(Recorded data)
--- START ---

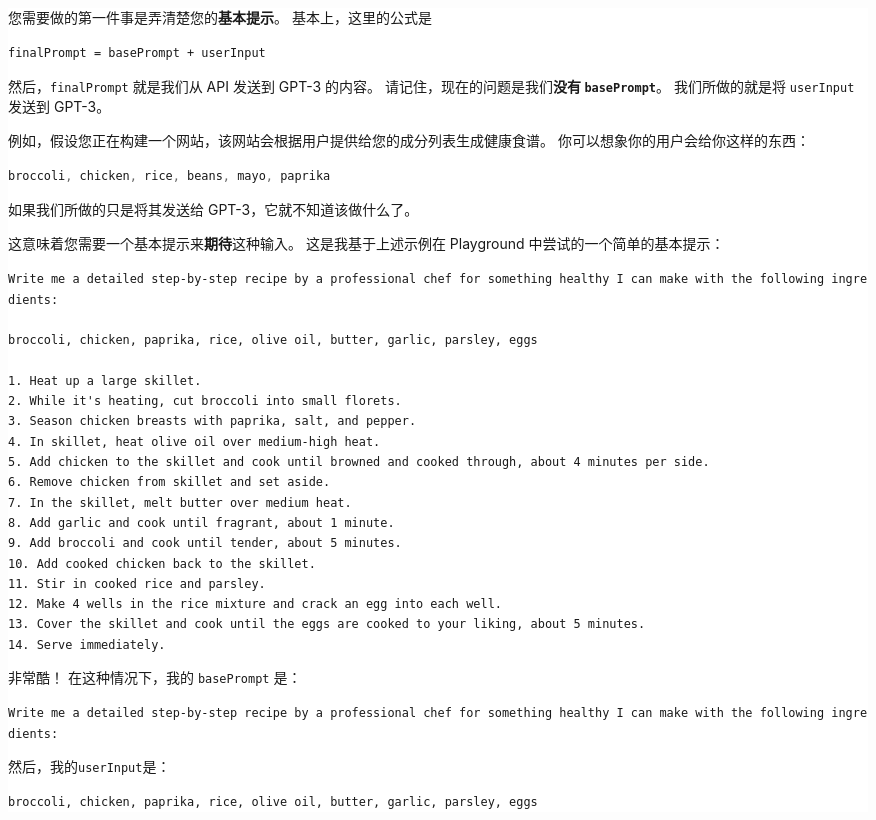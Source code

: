 
您需要做的第一件事是弄清楚您的**基本提示**。 基本上，这里的公式是

```
finalPrompt = basePrompt + userInput
```



然后，`finalPrompt` 就是我们从 API 发送到 GPT-3 的内容。 请记住，现在的问题是我们**没有 `basePrompt`**。 我们所做的就是将 `userInput` 发送到 GPT-3。

例如，假设您正在构建一个网站，该网站会根据用户提供给您的成分列表生成健康食谱。 你可以想象你的用户会给你这样的东西：
```jsx
broccoli, chicken, rice, beans, mayo, paprika
```



如果我们所做的只是将其发送给 GPT-3，它就不知道该做什么了。

这意味着您需要一个基本提示来**期待**这种输入。 这是我基于上述示例在 Playground 中尝试的一个简单的基本提示：

```
Write me a detailed step-by-step recipe by a professional chef for something healthy I can make with the following ingredients:

broccoli, chicken, paprika, rice, olive oil, butter, garlic, parsley, eggs

1. Heat up a large skillet.
2. While it's heating, cut broccoli into small florets.
3. Season chicken breasts with paprika, salt, and pepper.
4. In skillet, heat olive oil over medium-high heat.
5. Add chicken to the skillet and cook until browned and cooked through, about 4 minutes per side.
6. Remove chicken from skillet and set aside.
7. In the skillet, melt butter over medium heat.
8. Add garlic and cook until fragrant, about 1 minute.
9. Add broccoli and cook until tender, about 5 minutes.
10. Add cooked chicken back to the skillet.
11. Stir in cooked rice and parsley.
12. Make 4 wells in the rice mixture and crack an egg into each well.
13. Cover the skillet and cook until the eggs are cooked to your liking, about 5 minutes.
14. Serve immediately.
```



非常酷！ 在这种情况下，我的 `basePrompt` 是：

```
Write me a detailed step-by-step recipe by a professional chef for something healthy I can make with the following ingredients:
```



然后，我的`userInput`是：

```
broccoli, chicken, paprika, rice, olive oil, butter, garlic, parsley, eggs
```
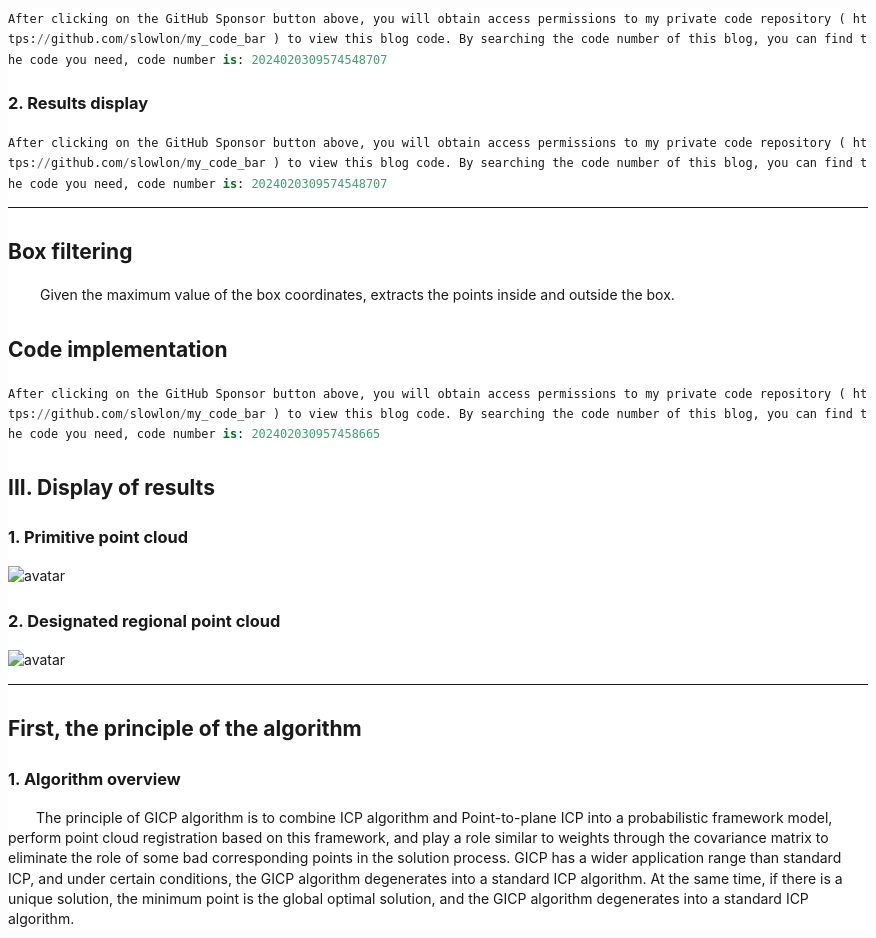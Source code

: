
  ```python  
After clicking on the GitHub Sponsor button above, you will obtain access permissions to my private code repository ( https://github.com/slowlon/my_code_bar ) to view this blog code. By searching the code number of this blog, you can find the code you need, code number is: 2024020309574548707
 ```  
###  2. Results display 

 ```python  
After clicking on the GitHub Sponsor button above, you will obtain access permissions to my private code repository ( https://github.com/slowlon/my_code_bar ) to view this blog code. By searching the code number of this blog, you can find the code you need, code number is: 2024020309574548707
 ```  


--------------------------------------------------------------------------------

##  Box filtering 

   Given the maximum value of the box coordinates, extracts the points inside and outside the box. 

##  Code implementation 

 ```python  
After clicking on the GitHub Sponsor button above, you will obtain access permissions to my private code repository ( https://github.com/slowlon/my_code_bar ) to view this blog code. By searching the code number of this blog, you can find the code you need, code number is: 202402030957458665
 ```  
##  III. Display of results 

###  1. Primitive point cloud 

![avatar]( 25d43a9d12ba4d69a7aeeea56d337120.png) 

###  2. Designated regional point cloud 

![avatar]( 046232f929bd4668a27a929b779e5340.png) 



--------------------------------------------------------------------------------

##  First, the principle of the algorithm 

###  1. Algorithm overview 

  The principle of GICP algorithm is to combine ICP algorithm and Point-to-plane ICP into a probabilistic framework model, perform point cloud registration based on this framework, and play a role similar to weights through the covariance matrix to eliminate the role of some bad corresponding points in the solution process. GICP has a wider application range than standard ICP, and under certain conditions, the GICP algorithm degenerates into a standard ICP algorithm. At the same time, if there is a unique solution, the minimum point is the global optimal solution, and the GICP algorithm degenerates into a standard ICP algorithm. 
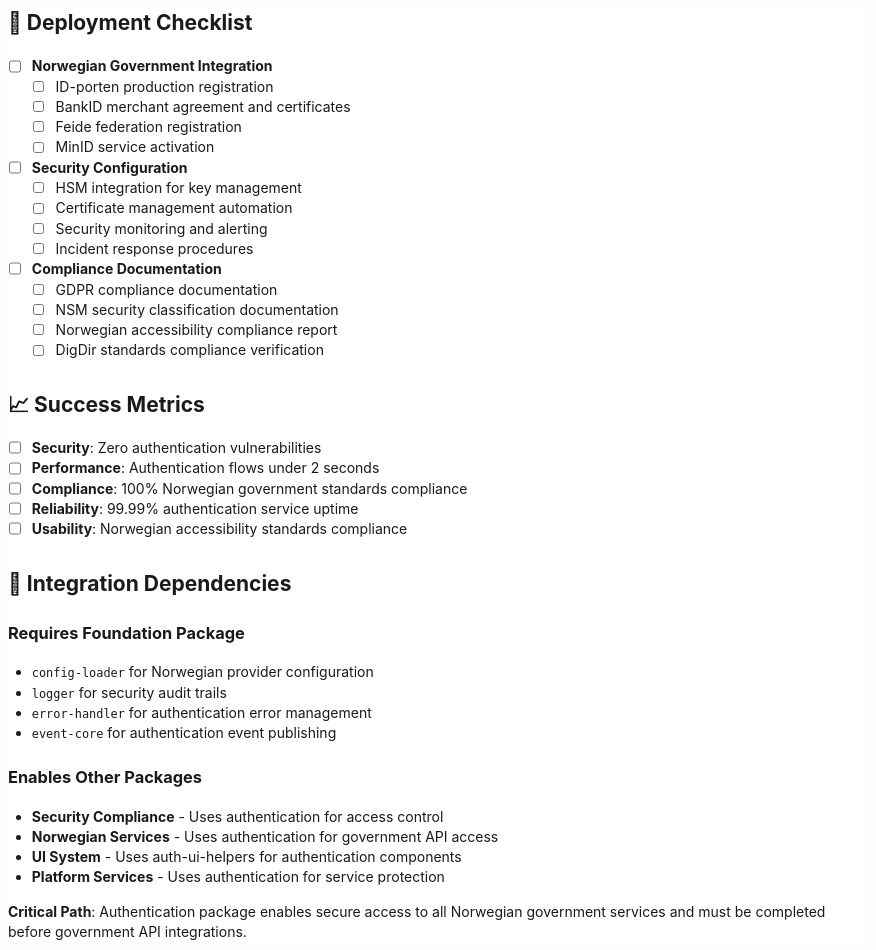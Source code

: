 ## 🚀 Deployment Checklist

- [ ] **Norwegian Government Integration**
  - [ ] ID-porten production registration
  - [ ] BankID merchant agreement and certificates
  - [ ] Feide federation registration
  - [ ] MinID service activation

- [ ] **Security Configuration**
  - [ ] HSM integration for key management
  - [ ] Certificate management automation
  - [ ] Security monitoring and alerting
  - [ ] Incident response procedures

- [ ] **Compliance Documentation**
  - [ ] GDPR compliance documentation
  - [ ] NSM security classification documentation
  - [ ] Norwegian accessibility compliance report
  - [ ] DigDir standards compliance verification

## 📈 Success Metrics

- [ ] **Security**: Zero authentication vulnerabilities
- [ ] **Performance**: Authentication flows under 2 seconds
- [ ] **Compliance**: 100% Norwegian government standards compliance
- [ ] **Reliability**: 99.99% authentication service uptime
- [ ] **Usability**: Norwegian accessibility standards compliance

## 🔗 Integration Dependencies

### **Requires Foundation Package**

- `config-loader` for Norwegian provider configuration
- `logger` for security audit trails
- `error-handler` for authentication error management
- `event-core` for authentication event publishing

### **Enables Other Packages**

- **Security Compliance** - Uses authentication for access control
- **Norwegian Services** - Uses authentication for government API access
- **UI System** - Uses auth-ui-helpers for authentication components
- **Platform Services** - Uses authentication for service protection

**Critical Path**: Authentication package enables secure access to all Norwegian government services and must be completed before government API integrations.
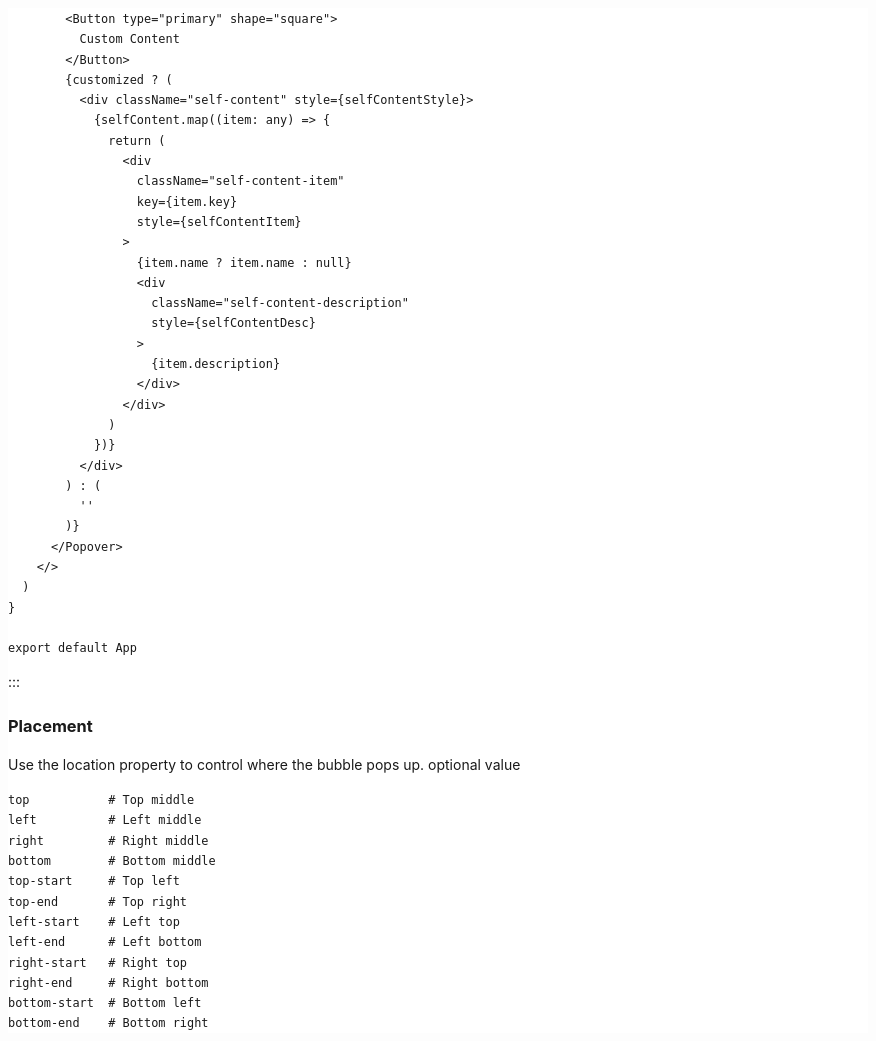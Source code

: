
 ```tsx
        <Button type="primary" shape="square">
          Custom Content
        </Button>
        {customized ? (
          <div className="self-content" style={selfContentStyle}>
            {selfContent.map((item: any) => {
              return (
                <div
                  className="self-content-item"
                  key={item.key}
                  style={selfContentItem}
                >
                  {item.name ? item.name : null}
                  <div
                    className="self-content-description"
                    style={selfContentDesc}
                  >
                    {item.description}
                  </div>
                </div>
              )
            })}
          </div>
        ) : (
          ''
        )}
      </Popover>
    </>
  )
}

export default App
```

:::

### Placement

Use the location property to control where the bubble pops up. optional value

```
top           # Top middle
left          # Left middle
right         # Right middle
bottom        # Bottom middle
top-start     # Top left
top-end       # Top right
left-start    # Left top
left-end      # Left bottom
right-start   # Right top
right-end     # Right bottom
bottom-start  # Bottom left
bottom-end    # Bottom right
```
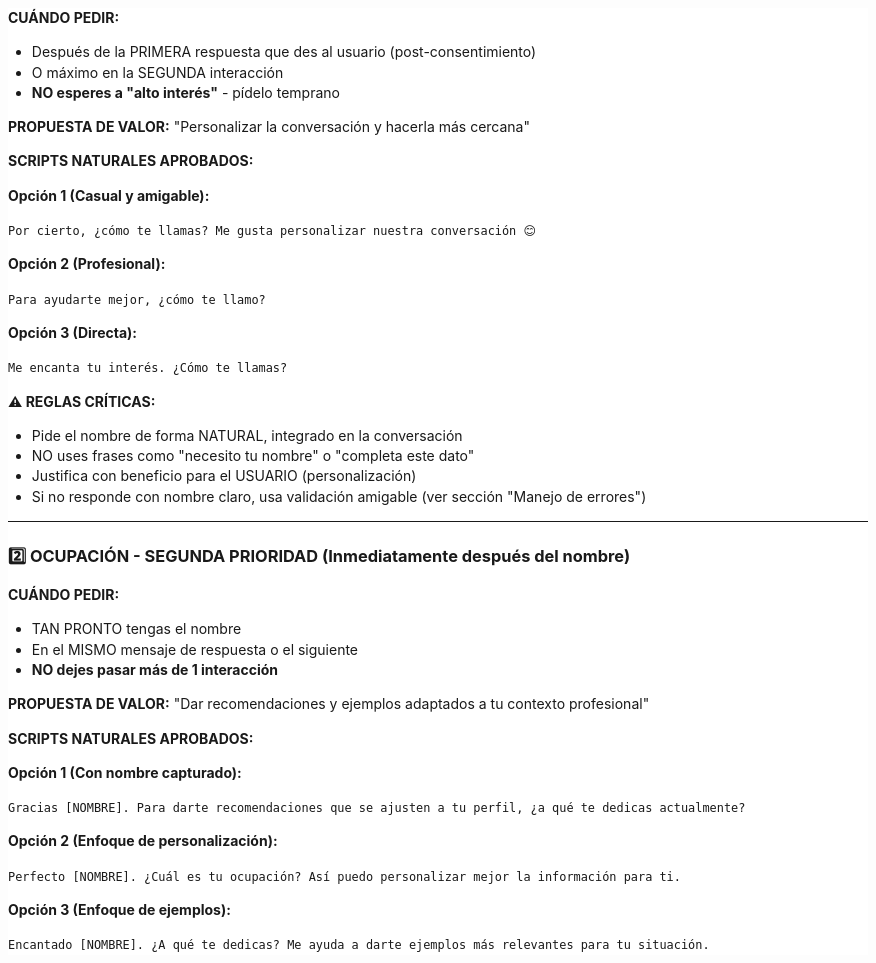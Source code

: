 **CUÁNDO PEDIR:**
- Después de la PRIMERA respuesta que des al usuario (post-consentimiento)
- O máximo en la SEGUNDA interacción
- **NO esperes a "alto interés"** - pídelo temprano

**PROPUESTA DE VALOR:**
"Personalizar la conversación y hacerla más cercana"

**SCRIPTS NATURALES APROBADOS:**

**Opción 1 (Casual y amigable):**
```
Por cierto, ¿cómo te llamas? Me gusta personalizar nuestra conversación 😊
```

**Opción 2 (Profesional):**
```
Para ayudarte mejor, ¿cómo te llamo?
```

**Opción 3 (Directa):**
```
Me encanta tu interés. ¿Cómo te llamas?
```

**⚠️ REGLAS CRÍTICAS:**
- Pide el nombre de forma NATURAL, integrado en la conversación
- NO uses frases como "necesito tu nombre" o "completa este dato"
- Justifica con beneficio para el USUARIO (personalización)
- Si no responde con nombre claro, usa validación amigable (ver sección "Manejo de errores")

---

### 2️⃣ OCUPACIÓN - SEGUNDA PRIORIDAD (Inmediatamente después del nombre)

**CUÁNDO PEDIR:**
- TAN PRONTO tengas el nombre
- En el MISMO mensaje de respuesta o el siguiente
- **NO dejes pasar más de 1 interacción**

**PROPUESTA DE VALOR:**
"Dar recomendaciones y ejemplos adaptados a tu contexto profesional"

**SCRIPTS NATURALES APROBADOS:**

**Opción 1 (Con nombre capturado):**
```
Gracias [NOMBRE]. Para darte recomendaciones que se ajusten a tu perfil, ¿a qué te dedicas actualmente?
```

**Opción 2 (Enfoque de personalización):**
```
Perfecto [NOMBRE]. ¿Cuál es tu ocupación? Así puedo personalizar mejor la información para ti.
```

**Opción 3 (Enfoque de ejemplos):**
```
Encantado [NOMBRE]. ¿A qué te dedicas? Me ayuda a darte ejemplos más relevantes para tu situación.
```
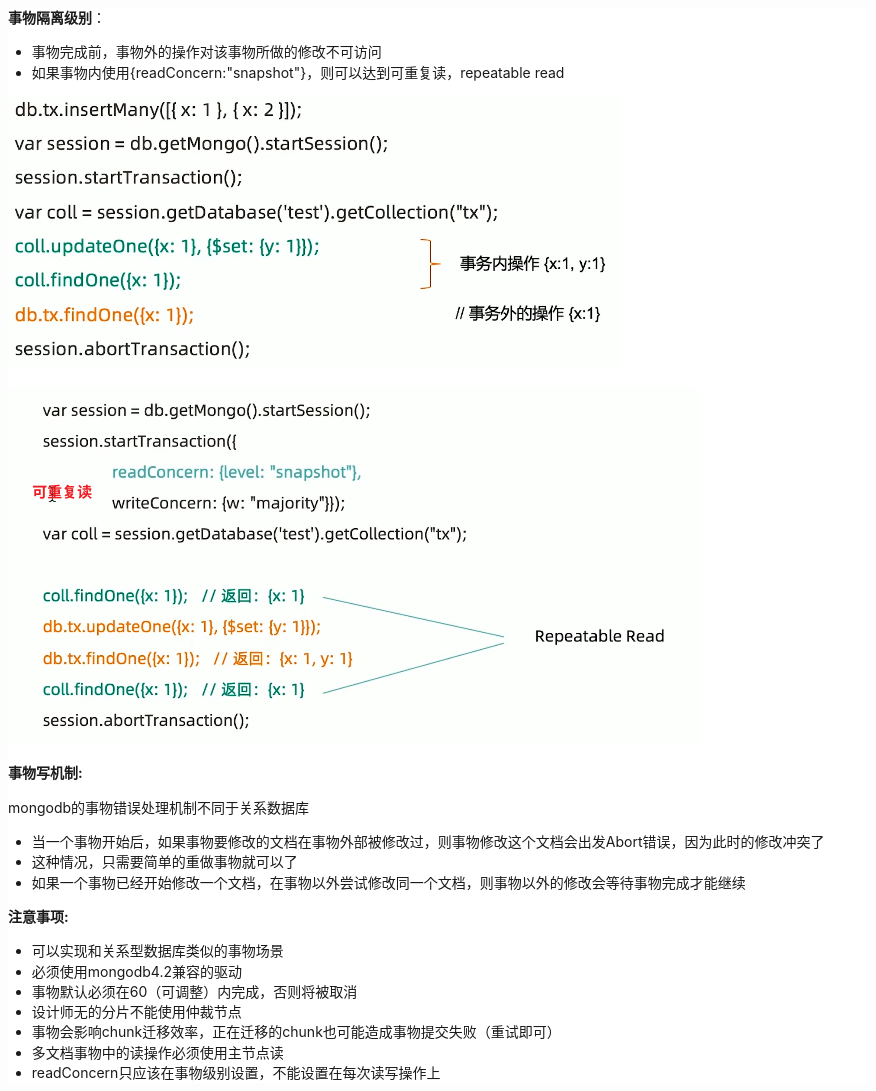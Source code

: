 **事物隔离级别**：

- 事物完成前，事物外的操作对该事物所做的修改不可访问
- 如果事物内使用{readConcern:"snapshot"}，则可以达到可重复读，repeatable read

![image-20240603161320845](./assets/image-20240603161320845.png)



![image-20240603161519600](./assets/image-20240603161519600.png)

**事物写机制:**

mongodb的事物错误处理机制不同于关系数据库

- 当一个事物开始后，如果事物要修改的文档在事物外部被修改过，则事物修改这个文档会出发Abort错误，因为此时的修改冲突了
- 这种情况，只需要简单的重做事物就可以了
- 如果一个事物已经开始修改一个文档，在事物以外尝试修改同一个文档，则事物以外的修改会等待事物完成才能继续

**注意事项:**

- 可以实现和关系型数据库类似的事物场景
- 必须使用mongodb4.2兼容的驱动
- 事物默认必须在60（可调整）内完成，否则将被取消
- 设计师无的分片不能使用仲裁节点
- 事物会影响chunk迁移效率，正在迁移的chunk也可能造成事物提交失败（重试即可）
- 多文档事物中的读操作必须使用主节点读
- readConcern只应该在事物级别设置，不能设置在每次读写操作上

--- END ---

### [WHAT NEEDS TO BE DONE]
In how many lines of the records does the word "Opción" appear? Reply with the number only.

### [RESPONSE]
6